Thursday, June 30, 2011

G.O.P. Vs. World

By DAVID GREENBERG
NYT

AFTER Barack Obama announced new troop withdrawals from Afghanistan last week, it was no surprise to hear rebukes from the mushrooming field of Republican presidential candidates. The surprise came in what they said: although some predictably implied that he was looking to cut and run, several others declared the move too little, too late.

That break from the usual Republican hawkishness has also been on view in the House, where Republican leaders have faulted the president for using force in Libya without Congressional authorization, especially now that he has run afoul of the War Powers Act. And balanced-budget mania has enabled talk of scaling back defense spending of a sort that Republicans would once have never dared broach.

Suddenly, after the aggressive, militaristic foreign policy of the Bush years, isolationism — a stance that rejects America’s leadership role in the world — is on the rise among Republicans. But if this comes as an abrupt break, it is also a return to form: the impulse to retreat from the world stage has a long and hardy pedigree within Republican ranks. And while a dose of caution among conservatives can be refreshing, a Tea Party-led reversion to a dogmatic America First stance could damage both the party and the country.

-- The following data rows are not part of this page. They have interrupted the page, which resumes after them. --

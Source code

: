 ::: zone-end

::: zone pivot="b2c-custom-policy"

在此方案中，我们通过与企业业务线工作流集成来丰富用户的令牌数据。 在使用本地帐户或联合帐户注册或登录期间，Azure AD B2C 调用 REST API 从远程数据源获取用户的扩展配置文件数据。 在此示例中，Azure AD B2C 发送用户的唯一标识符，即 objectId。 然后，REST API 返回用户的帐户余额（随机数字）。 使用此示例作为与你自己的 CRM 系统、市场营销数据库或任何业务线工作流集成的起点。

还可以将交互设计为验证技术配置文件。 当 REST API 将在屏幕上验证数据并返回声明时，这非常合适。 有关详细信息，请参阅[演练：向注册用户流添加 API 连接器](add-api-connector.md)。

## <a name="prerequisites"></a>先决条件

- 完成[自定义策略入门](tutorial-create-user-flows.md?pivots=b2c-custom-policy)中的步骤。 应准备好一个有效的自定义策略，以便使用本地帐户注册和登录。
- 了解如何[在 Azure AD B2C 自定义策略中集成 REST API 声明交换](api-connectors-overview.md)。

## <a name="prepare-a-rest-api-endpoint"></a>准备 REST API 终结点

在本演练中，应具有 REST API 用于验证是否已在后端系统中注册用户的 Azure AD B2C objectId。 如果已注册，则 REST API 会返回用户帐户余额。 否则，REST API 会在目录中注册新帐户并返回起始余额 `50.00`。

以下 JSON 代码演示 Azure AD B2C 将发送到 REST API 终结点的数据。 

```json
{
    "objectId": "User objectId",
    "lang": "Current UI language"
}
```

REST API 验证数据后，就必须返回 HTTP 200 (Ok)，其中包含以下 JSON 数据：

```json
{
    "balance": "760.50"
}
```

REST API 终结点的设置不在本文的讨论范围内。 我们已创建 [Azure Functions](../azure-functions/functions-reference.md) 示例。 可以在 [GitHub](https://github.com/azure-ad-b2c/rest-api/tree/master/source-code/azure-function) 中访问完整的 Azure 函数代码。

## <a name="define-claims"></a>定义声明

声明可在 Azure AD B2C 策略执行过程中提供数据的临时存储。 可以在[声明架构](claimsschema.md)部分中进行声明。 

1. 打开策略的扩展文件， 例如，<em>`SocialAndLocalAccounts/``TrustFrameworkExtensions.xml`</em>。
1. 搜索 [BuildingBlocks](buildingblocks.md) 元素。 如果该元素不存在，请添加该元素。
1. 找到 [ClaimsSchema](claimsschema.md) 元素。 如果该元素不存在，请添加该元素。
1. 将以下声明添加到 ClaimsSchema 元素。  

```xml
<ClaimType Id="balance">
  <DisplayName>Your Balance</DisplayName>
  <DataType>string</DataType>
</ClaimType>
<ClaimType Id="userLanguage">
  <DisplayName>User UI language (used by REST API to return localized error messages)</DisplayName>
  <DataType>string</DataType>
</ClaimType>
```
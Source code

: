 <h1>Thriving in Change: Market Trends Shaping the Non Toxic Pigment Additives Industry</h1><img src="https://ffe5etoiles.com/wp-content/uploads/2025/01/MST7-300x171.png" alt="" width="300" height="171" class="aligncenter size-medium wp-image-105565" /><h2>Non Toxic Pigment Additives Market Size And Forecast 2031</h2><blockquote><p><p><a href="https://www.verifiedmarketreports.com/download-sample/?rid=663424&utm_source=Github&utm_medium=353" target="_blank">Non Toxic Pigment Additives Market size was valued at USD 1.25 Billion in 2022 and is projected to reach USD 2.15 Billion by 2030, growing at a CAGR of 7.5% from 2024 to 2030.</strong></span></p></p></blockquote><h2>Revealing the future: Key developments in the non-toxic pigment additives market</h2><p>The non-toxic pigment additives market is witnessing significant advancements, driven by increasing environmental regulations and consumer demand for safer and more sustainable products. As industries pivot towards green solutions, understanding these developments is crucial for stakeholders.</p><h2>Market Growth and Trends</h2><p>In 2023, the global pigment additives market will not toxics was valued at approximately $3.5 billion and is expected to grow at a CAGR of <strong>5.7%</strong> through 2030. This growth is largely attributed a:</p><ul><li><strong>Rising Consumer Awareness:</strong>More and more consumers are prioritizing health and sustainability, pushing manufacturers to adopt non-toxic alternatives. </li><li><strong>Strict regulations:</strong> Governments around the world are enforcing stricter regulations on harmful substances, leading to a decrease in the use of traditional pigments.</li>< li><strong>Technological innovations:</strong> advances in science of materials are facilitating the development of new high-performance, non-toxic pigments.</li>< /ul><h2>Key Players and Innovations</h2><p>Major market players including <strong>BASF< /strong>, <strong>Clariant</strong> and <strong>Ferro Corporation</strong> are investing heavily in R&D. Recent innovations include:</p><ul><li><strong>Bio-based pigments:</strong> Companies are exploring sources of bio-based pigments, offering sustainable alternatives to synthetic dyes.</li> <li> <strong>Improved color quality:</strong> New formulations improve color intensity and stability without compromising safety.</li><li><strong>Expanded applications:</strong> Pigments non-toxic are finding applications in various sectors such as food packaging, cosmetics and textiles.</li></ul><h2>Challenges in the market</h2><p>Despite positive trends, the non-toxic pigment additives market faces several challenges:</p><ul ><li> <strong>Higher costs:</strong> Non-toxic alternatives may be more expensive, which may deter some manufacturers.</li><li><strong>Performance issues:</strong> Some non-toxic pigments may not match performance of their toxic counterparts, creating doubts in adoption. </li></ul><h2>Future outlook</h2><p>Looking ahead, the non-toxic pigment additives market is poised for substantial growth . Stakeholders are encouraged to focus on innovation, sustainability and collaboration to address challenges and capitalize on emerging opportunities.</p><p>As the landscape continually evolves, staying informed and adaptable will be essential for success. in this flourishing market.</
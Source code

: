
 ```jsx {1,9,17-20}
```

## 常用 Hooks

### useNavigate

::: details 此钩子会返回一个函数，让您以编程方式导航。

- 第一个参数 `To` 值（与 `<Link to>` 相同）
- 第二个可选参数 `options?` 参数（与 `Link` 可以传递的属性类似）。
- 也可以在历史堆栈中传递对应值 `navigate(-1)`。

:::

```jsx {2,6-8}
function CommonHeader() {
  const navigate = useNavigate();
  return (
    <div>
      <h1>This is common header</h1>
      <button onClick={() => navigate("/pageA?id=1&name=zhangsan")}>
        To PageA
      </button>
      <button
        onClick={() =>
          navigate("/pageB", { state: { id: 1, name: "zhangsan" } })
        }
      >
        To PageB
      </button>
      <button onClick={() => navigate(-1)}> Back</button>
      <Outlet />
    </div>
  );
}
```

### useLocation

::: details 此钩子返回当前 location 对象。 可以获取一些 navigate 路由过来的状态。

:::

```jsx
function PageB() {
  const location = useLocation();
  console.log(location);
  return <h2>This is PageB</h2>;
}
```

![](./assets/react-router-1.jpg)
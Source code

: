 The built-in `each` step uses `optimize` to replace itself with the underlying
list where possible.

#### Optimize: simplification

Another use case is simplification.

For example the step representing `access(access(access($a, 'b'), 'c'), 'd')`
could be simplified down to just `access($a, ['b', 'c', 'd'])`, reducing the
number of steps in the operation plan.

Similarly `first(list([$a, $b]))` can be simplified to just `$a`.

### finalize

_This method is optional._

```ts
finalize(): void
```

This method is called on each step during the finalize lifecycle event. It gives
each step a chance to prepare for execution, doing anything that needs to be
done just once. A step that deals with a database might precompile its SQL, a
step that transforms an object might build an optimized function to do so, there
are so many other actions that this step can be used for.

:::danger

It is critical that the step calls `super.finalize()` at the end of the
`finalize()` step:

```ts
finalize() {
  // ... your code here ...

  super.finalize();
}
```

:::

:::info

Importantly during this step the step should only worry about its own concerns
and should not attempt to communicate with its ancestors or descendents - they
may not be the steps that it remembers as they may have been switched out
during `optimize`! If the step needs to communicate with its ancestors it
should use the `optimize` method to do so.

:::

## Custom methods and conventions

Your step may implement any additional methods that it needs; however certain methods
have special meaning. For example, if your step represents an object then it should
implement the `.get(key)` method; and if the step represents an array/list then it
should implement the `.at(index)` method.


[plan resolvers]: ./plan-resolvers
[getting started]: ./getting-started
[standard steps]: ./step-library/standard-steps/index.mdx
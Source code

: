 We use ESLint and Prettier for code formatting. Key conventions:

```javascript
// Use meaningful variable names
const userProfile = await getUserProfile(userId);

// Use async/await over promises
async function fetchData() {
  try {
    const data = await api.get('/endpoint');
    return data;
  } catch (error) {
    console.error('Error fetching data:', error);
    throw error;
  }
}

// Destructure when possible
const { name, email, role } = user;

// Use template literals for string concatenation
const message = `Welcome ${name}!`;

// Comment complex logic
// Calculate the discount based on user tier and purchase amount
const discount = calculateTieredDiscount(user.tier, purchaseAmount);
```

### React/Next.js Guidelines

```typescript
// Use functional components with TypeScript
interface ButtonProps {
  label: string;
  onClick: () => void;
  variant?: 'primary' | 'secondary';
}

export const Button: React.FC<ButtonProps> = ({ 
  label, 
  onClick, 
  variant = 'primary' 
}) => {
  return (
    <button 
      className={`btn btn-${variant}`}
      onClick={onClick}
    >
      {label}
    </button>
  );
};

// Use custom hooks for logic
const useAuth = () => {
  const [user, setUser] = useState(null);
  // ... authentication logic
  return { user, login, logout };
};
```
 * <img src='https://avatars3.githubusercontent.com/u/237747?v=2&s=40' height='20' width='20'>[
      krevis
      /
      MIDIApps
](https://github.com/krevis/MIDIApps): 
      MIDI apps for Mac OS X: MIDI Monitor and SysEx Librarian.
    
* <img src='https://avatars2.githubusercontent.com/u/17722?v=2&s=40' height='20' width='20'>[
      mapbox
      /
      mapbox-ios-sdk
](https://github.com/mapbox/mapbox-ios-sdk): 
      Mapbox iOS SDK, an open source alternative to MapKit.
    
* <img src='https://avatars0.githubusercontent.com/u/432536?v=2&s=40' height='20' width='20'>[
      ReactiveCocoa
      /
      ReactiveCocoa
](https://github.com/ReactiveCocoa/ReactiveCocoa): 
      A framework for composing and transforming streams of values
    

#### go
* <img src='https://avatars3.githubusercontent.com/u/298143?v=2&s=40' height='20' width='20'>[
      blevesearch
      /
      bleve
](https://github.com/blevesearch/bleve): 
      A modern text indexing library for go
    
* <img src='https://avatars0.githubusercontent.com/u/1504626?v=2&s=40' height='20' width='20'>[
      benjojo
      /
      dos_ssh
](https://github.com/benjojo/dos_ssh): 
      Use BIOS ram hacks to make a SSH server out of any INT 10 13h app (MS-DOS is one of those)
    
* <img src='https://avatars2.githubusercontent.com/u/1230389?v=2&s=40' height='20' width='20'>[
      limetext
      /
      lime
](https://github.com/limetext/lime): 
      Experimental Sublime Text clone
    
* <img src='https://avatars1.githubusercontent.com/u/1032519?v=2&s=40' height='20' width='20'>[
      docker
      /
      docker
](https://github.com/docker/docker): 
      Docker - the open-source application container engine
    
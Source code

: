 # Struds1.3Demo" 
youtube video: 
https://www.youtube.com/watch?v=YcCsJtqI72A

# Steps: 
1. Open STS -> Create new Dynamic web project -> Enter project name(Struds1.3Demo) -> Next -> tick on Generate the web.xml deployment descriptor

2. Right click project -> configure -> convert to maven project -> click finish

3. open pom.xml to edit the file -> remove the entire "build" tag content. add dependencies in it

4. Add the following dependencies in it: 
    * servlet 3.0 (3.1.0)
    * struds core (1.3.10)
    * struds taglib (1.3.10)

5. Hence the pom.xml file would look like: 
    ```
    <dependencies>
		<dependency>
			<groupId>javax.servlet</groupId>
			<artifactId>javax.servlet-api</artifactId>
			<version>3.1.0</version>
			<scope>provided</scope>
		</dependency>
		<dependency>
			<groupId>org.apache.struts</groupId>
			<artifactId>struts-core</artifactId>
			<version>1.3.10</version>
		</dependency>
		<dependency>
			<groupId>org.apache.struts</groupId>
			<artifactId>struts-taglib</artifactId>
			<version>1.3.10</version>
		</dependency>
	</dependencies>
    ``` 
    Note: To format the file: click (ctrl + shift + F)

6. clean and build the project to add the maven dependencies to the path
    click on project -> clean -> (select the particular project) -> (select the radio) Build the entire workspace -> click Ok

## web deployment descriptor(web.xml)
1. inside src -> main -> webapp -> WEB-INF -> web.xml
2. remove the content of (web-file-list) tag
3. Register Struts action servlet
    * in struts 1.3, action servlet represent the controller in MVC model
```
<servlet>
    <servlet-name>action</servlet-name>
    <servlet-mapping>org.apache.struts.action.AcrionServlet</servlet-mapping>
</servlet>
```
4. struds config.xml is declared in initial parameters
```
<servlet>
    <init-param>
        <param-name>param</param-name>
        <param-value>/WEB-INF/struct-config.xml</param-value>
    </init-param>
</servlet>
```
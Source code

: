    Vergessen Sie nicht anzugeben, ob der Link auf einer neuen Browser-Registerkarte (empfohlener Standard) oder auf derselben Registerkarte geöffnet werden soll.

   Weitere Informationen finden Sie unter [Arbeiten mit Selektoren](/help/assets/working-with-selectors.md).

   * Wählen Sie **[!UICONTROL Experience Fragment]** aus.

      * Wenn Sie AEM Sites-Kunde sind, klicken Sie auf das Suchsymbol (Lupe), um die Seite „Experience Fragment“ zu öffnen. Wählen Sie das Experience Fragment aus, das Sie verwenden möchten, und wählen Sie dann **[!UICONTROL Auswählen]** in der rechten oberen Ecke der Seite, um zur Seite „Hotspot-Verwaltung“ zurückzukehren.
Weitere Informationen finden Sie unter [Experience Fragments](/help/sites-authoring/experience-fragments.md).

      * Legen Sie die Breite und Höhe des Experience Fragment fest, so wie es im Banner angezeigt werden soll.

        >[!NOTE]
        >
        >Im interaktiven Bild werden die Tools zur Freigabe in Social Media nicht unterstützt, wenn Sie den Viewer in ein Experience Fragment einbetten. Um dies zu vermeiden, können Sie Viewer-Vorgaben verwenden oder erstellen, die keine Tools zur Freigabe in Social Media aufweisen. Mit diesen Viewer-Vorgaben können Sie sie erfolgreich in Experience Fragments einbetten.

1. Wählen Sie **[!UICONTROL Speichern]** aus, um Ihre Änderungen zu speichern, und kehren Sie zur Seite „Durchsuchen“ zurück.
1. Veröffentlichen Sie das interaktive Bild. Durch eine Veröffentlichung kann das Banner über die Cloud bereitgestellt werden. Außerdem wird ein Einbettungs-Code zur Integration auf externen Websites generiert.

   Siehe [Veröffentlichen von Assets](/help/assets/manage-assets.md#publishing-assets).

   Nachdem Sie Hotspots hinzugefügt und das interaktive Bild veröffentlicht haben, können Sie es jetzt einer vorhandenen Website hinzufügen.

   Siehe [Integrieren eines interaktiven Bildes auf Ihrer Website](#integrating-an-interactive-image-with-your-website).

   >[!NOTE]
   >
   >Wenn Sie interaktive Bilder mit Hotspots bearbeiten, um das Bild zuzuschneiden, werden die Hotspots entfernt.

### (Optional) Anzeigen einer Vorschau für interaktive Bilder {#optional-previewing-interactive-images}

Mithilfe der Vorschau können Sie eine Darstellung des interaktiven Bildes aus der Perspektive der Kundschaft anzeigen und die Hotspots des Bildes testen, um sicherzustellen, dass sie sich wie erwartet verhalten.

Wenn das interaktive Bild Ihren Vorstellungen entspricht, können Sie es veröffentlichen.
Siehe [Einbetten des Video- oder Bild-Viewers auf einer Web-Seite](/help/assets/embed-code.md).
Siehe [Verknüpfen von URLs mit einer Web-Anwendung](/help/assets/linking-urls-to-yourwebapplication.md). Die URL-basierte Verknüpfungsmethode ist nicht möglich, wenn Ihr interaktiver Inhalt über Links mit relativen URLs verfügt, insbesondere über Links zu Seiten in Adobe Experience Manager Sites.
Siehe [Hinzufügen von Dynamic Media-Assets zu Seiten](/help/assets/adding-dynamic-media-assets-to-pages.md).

Modern Republican isolationism began with the 1919 battle over joining the League of Nations, when Senate Republicans, led by so-called Irreconcilables like William Borah of Idaho, killed the deal — even though without American guidance, European affairs were doomed to explode again. A pattern emerged, as liberal Democrats, along with Northeastern Republicans, wanted America to actively manage world affairs, while the Republicans’ powerful Midwestern and Western factions viewed cooperative international ventures as dangerously entangling alliances.